## What you are asked to do
Find the lines below holding the word "master" and copy each of them.

## Given data
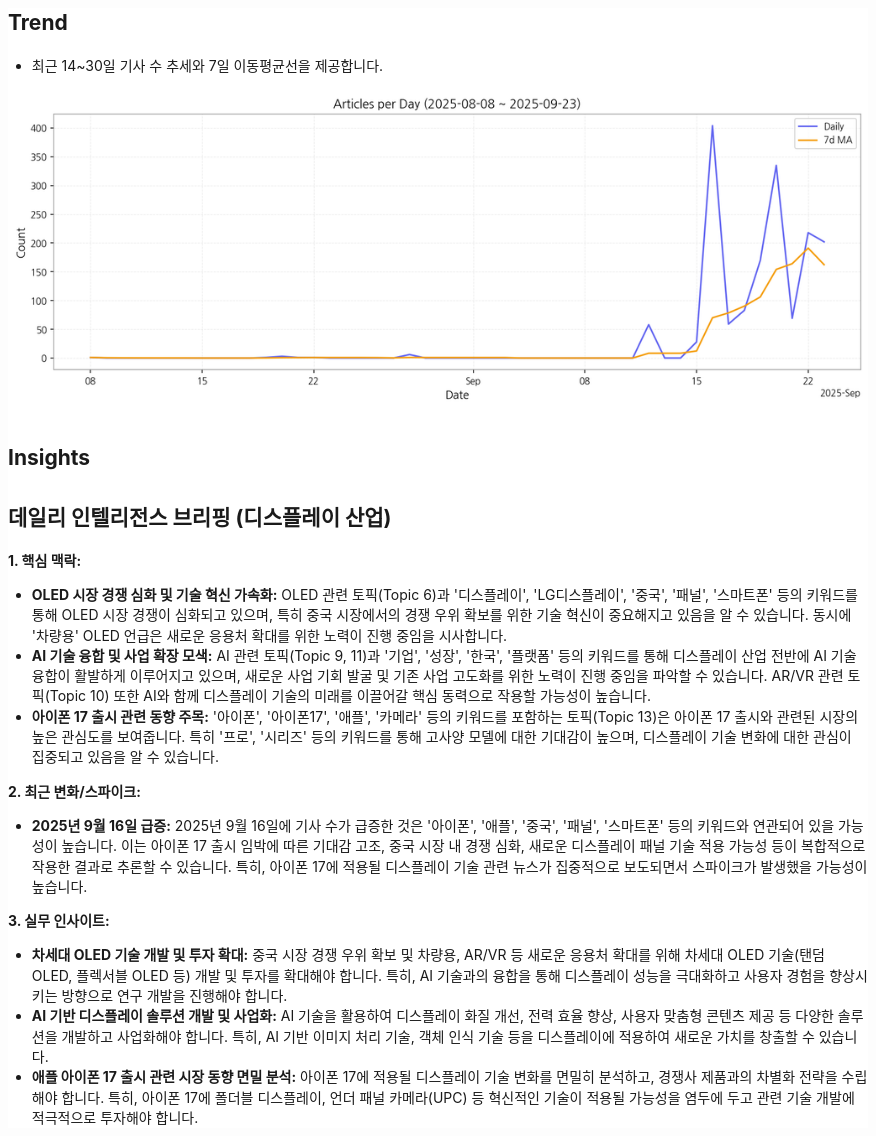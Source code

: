 ## Trend

- 최근 14~30일 기사 수 추세와 7일 이동평균선을 제공합니다.

![Timeseries](fig/timeseries.png)

## Insights

## 데일리 인텔리전스 브리핑 (디스플레이 산업)

**1. 핵심 맥락:**

*   **OLED 시장 경쟁 심화 및 기술 혁신 가속화:** OLED 관련 토픽(Topic 6)과 '디스플레이', 'LG디스플레이', '중국', '패널', '스마트폰' 등의 키워드를 통해 OLED 시장 경쟁이 심화되고 있으며, 특히 중국 시장에서의 경쟁 우위 확보를 위한 기술 혁신이 중요해지고 있음을 알 수 있습니다. 동시에 '차량용' OLED 언급은 새로운 응용처 확대를 위한 노력이 진행 중임을 시사합니다.
*   **AI 기술 융합 및 사업 확장 모색:** AI 관련 토픽(Topic 9, 11)과 '기업', '성장', '한국', '플랫폼' 등의 키워드를 통해 디스플레이 산업 전반에 AI 기술 융합이 활발하게 이루어지고 있으며, 새로운 사업 기회 발굴 및 기존 사업 고도화를 위한 노력이 진행 중임을 파악할 수 있습니다. AR/VR 관련 토픽(Topic 10) 또한 AI와 함께 디스플레이 기술의 미래를 이끌어갈 핵심 동력으로 작용할 가능성이 높습니다.
*   **아이폰 17 출시 관련 동향 주목:** '아이폰', '아이폰17', '애플', '카메라' 등의 키워드를 포함하는 토픽(Topic 13)은 아이폰 17 출시와 관련된 시장의 높은 관심도를 보여줍니다. 특히 '프로', '시리즈' 등의 키워드를 통해 고사양 모델에 대한 기대감이 높으며, 디스플레이 기술 변화에 대한 관심이 집중되고 있음을 알 수 있습니다.

**2. 최근 변화/스파이크:**

*   **2025년 9월 16일 급증:** 2025년 9월 16일에 기사 수가 급증한 것은 '아이폰', '애플', '중국', '패널', '스마트폰' 등의 키워드와 연관되어 있을 가능성이 높습니다. 이는 아이폰 17 출시 임박에 따른 기대감 고조, 중국 시장 내 경쟁 심화, 새로운 디스플레이 패널 기술 적용 가능성 등이 복합적으로 작용한 결과로 추론할 수 있습니다. 특히, 아이폰 17에 적용될 디스플레이 기술 관련 뉴스가 집중적으로 보도되면서 스파이크가 발생했을 가능성이 높습니다.

**3. 실무 인사이트:**

*   **차세대 OLED 기술 개발 및 투자 확대:** 중국 시장 경쟁 우위 확보 및 차량용, AR/VR 등 새로운 응용처 확대를 위해 차세대 OLED 기술(탠덤 OLED, 플렉서블 OLED 등) 개발 및 투자를 확대해야 합니다. 특히, AI 기술과의 융합을 통해 디스플레이 성능을 극대화하고 사용자 경험을 향상시키는 방향으로 연구 개발을 진행해야 합니다.
*   **AI 기반 디스플레이 솔루션 개발 및 사업화:** AI 기술을 활용하여 디스플레이 화질 개선, 전력 효율 향상, 사용자 맞춤형 콘텐츠 제공 등 다양한 솔루션을 개발하고 사업화해야 합니다. 특히, AI 기반 이미지 처리 기술, 객체 인식 기술 등을 디스플레이에 적용하여 새로운 가치를 창출할 수 있습니다.
*   **애플 아이폰 17 출시 관련 시장 동향 면밀 분석:** 아이폰 17에 적용될 디스플레이 기술 변화를 면밀히 분석하고, 경쟁사 제품과의 차별화 전략을 수립해야 합니다. 특히, 아이폰 17에 폴더블 디스플레이, 언더 패널 카메라(UPC) 등 혁신적인 기술이 적용될 가능성을 염두에 두고 관련 기술 개발에 적극적으로 투자해야 합니다.
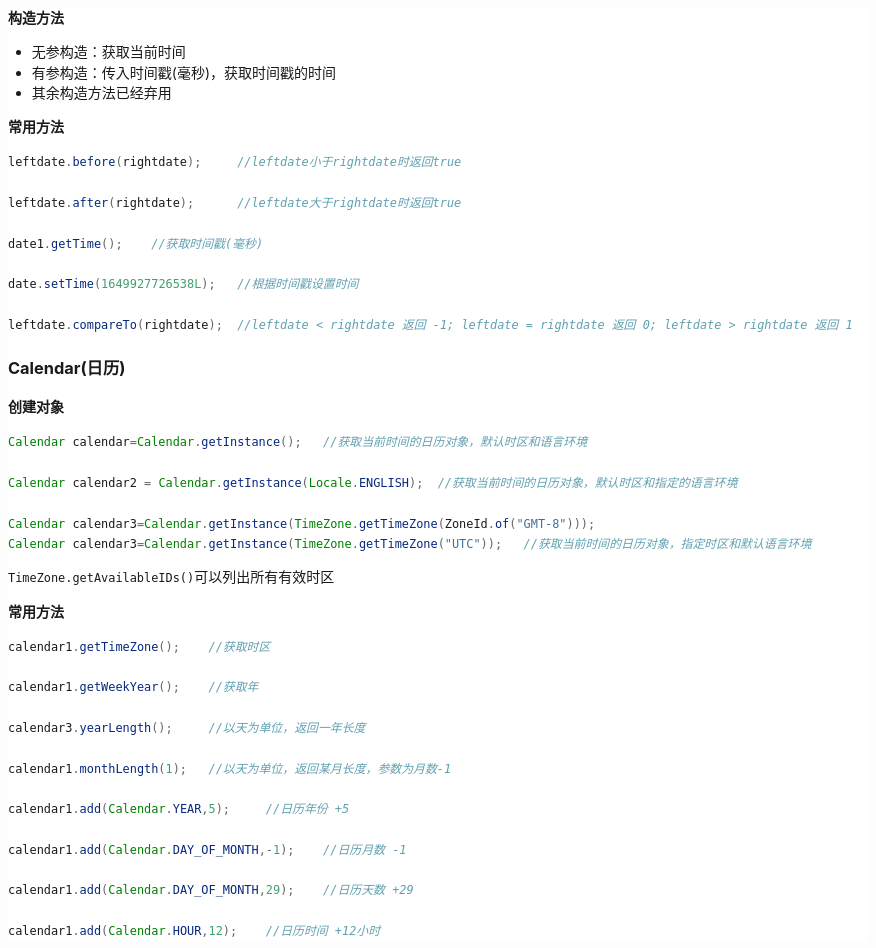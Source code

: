 **构造方法**

- 无参构造：获取当前时间
- 有参构造：传入时间戳(毫秒)，获取时间戳的时间
- 其余构造方法已经弃用

**常用方法**

```java
leftdate.before(rightdate);		//leftdate小于rightdate时返回true

leftdate.after(rightdate);		//leftdate大于rightdate时返回true

date1.getTime();	//获取时间戳(毫秒)

date.setTime(1649927726538L);	//根据时间戳设置时间

leftdate.compareTo(rightdate);	//leftdate < rightdate 返回 -1; leftdate = rightdate 返回 0; leftdate > rightdate 返回 1
```

### Calendar(日历)

**创建对象**

```java
Calendar calendar=Calendar.getInstance();	//获取当前时间的日历对象，默认时区和语言环境

Calendar calendar2 = Calendar.getInstance(Locale.ENGLISH);	//获取当前时间的日历对象，默认时区和指定的语言环境

Calendar calendar3=Calendar.getInstance(TimeZone.getTimeZone(ZoneId.of("GMT-8")));
Calendar calendar3=Calendar.getInstance(TimeZone.getTimeZone("UTC"));	//获取当前时间的日历对象，指定时区和默认语言环境
```

`TimeZone.getAvailableIDs()`可以列出所有有效时区

**常用方法**

```java
calendar1.getTimeZone();	//获取时区

calendar1.getWeekYear();	//获取年

calendar3.yearLength();		//以天为单位，返回一年长度

calendar1.monthLength(1);	//以天为单位，返回某月长度，参数为月数-1

calendar1.add(Calendar.YEAR,5);		//日历年份 +5

calendar1.add(Calendar.DAY_OF_MONTH,-1);	//日历月数 -1

calendar1.add(Calendar.DAY_OF_MONTH,29);	//日历天数 +29

calendar1.add(Calendar.HOUR,12);	//日历时间 +12小时
```
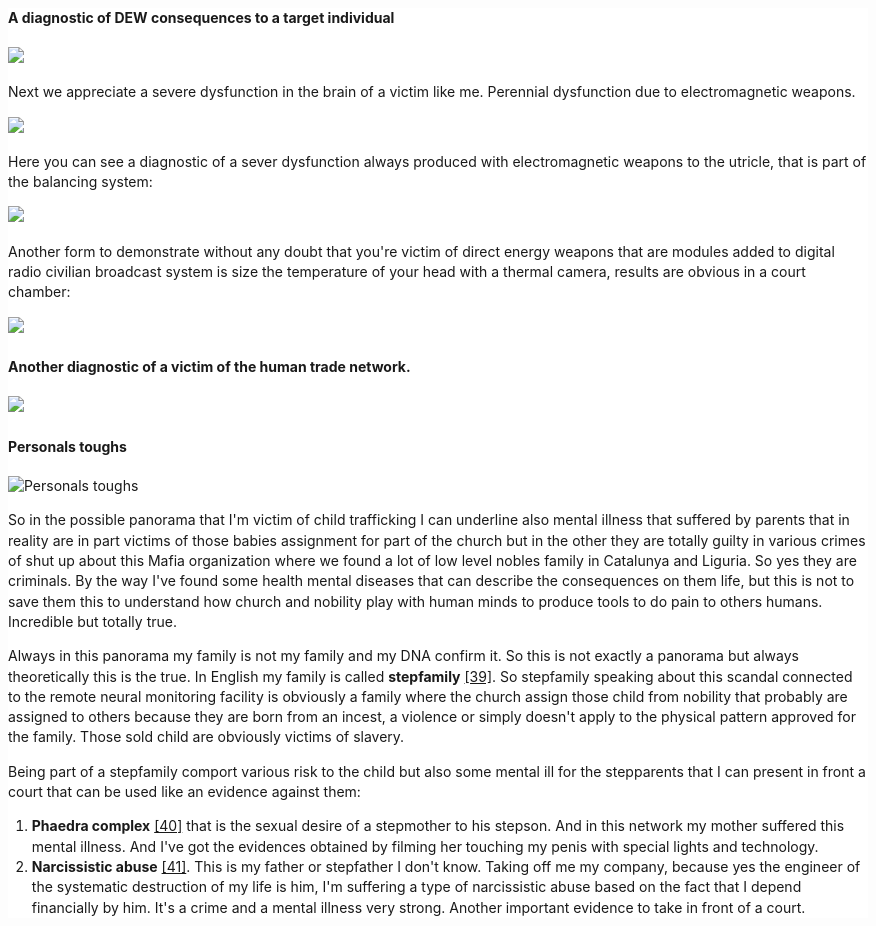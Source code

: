 #### A diagnostic of DEW consequences to a target individual

![](https://github.com/redeltaglio/RNMnetwork/raw/master/Images/neurocognitive_research_institute.jpg)

Next we appreciate a severe dysfunction in the brain of a victim like me. Perennial dysfunction due to electromagnetic weapons.

![](https://raw.githubusercontent.com/redeltaglio/RNMnetwork/master/Images/FRFGHh-WUAEeXhC.jpeg)

Here you can see a diagnostic of a sever dysfunction  always produced with electromagnetic weapons to the utricle, that is part of the balancing system:

![](https://raw.githubusercontent.com/redeltaglio/RNMnetwork/master/Images/FRFUXoWX0AAUB8A.jpeg)

Another form to demonstrate without any doubt that you're victim of direct energy weapons that are modules added to digital radio civilian broadcast system is size the temperature of your head with a thermal camera, results are obvious in a court chamber:

![](https://github.com/redeltaglio/RNMnetwork/raw/master/Images/FSupPQ-WYAISeMF.jpeg)

#### Another diagnostic of a victim of the human trade network.

![](https://raw.githubusercontent.com/redeltaglio/RNMnetwork/master/Images/313400573_10229989163975751_577653397874362734_n.jpg)

#### Personals toughs 

![Personals toughs](http://telecomlobby.com/Images/remote_neural_monitoring_network_crimes_riccardo_giuntoli.webp)

So in the possible panorama that I'm victim of child trafficking I can underline also mental illness that suffered by parents that in reality are in part victims of those babies assignment for part of the church but in the other they are totally guilty in various crimes of shut up about this Mafia organization where we found a lot of low level nobles family in Catalunya and Liguria. So yes they are criminals. By the way I've found some health mental diseases that can describe the consequences  on them life, but this is not to save them this to understand how church and nobility play with human minds to produce tools to do pain to others humans. Incredible but totally true.

Always in this panorama my family is not my family and my DNA confirm it. So this is not exactly a panorama but always theoretically this is the true. In English my family is called **stepfamily** [[39]](https://en.wikipedia.org/wiki/Stepfamily). So stepfamily speaking about this scandal connected to the remote neural monitoring facility is obviously a family where the church assign those child from nobility that probably are assigned to others because they are born from an incest, a violence or simply doesn't apply to the physical pattern approved for the family. Those sold child are obviously victims of slavery. 

Being part of a stepfamily comport various risk to the child but also some mental ill for the stepparents that I can present in front a court that can be used like an evidence against them:

1. **Phaedra complex** [[40]](https://en.wikipedia.org/wiki/Phaedra_complex) that is the sexual desire of a stepmother to his stepson. And in this network my mother suffered this mental illness. And I've got the evidences obtained by filming her touching my penis with special lights and technology.
2. **Narcissistic abuse** [[41]](https://en.wikipedia.org/wiki/Narcissistic_abuse). This is my father or stepfather I don't know. Taking off me my company, because yes the engineer of the systematic destruction of my life is him, I'm suffering a type of narcissistic abuse based on the fact that I depend financially by him. It's a crime and a mental illness very strong. Another important evidence to take in front of a court.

## Task answer
![](https://github.com/redeltaglio/RNMnetwork/raw/master/Images/neurocognitive_research_institute.jpg)
![](https://raw.githubusercontent.com/redeltaglio/RNMnetwork/master/Images/FRFGHh-WUAEeXhC.jpeg)
![](https://raw.githubusercontent.com/redeltaglio/RNMnetwork/master/Images/FRFUXoWX0AAUB8A.jpeg)
![](https://github.com/redeltaglio/RNMnetwork/raw/master/Images/FSupPQ-WYAISeMF.jpeg)
![](https://raw.githubusercontent.com/redeltaglio/RNMnetwork/master/Images/313400573_10229989163975751_577653397874362734_n.jpg)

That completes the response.